▶ Requirement
Listed below are entries; give the number of lines among them that include "Anandhajs", and only that number.

▶ Stored entries

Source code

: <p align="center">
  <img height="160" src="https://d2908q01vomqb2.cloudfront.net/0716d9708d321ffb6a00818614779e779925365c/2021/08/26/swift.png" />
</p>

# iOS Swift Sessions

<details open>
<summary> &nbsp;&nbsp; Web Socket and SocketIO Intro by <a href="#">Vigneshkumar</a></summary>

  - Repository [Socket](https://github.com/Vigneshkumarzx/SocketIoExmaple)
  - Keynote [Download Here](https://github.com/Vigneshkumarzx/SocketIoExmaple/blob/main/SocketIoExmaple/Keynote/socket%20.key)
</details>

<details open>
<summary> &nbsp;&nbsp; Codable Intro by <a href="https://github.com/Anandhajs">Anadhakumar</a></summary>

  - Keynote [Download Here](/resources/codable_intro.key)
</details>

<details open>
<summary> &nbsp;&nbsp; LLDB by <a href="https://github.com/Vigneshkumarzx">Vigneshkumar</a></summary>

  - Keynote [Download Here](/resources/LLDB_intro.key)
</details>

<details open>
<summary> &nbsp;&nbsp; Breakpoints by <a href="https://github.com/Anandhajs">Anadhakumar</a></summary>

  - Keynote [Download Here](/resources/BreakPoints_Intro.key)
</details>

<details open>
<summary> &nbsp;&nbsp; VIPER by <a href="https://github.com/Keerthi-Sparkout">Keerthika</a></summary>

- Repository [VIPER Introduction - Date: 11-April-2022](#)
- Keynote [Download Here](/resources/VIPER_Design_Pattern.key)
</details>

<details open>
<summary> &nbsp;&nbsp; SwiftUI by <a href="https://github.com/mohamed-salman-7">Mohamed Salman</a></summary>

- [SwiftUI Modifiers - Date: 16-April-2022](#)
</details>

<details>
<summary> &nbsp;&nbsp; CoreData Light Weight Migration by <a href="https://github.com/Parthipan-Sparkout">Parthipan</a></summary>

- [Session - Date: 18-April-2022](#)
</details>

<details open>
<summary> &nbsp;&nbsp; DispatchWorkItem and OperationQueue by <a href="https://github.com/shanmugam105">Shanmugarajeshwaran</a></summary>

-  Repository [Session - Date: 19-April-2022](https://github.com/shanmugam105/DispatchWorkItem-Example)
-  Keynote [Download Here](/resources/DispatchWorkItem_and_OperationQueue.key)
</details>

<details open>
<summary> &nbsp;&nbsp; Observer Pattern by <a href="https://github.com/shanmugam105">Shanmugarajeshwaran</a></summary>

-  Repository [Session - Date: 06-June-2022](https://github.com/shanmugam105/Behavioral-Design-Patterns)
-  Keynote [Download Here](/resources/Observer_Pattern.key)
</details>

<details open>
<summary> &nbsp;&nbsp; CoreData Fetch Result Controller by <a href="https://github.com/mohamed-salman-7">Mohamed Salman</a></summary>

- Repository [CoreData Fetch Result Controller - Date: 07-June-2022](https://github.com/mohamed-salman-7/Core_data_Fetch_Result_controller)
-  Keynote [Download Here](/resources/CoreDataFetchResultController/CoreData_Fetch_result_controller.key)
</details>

▶ Answer below
2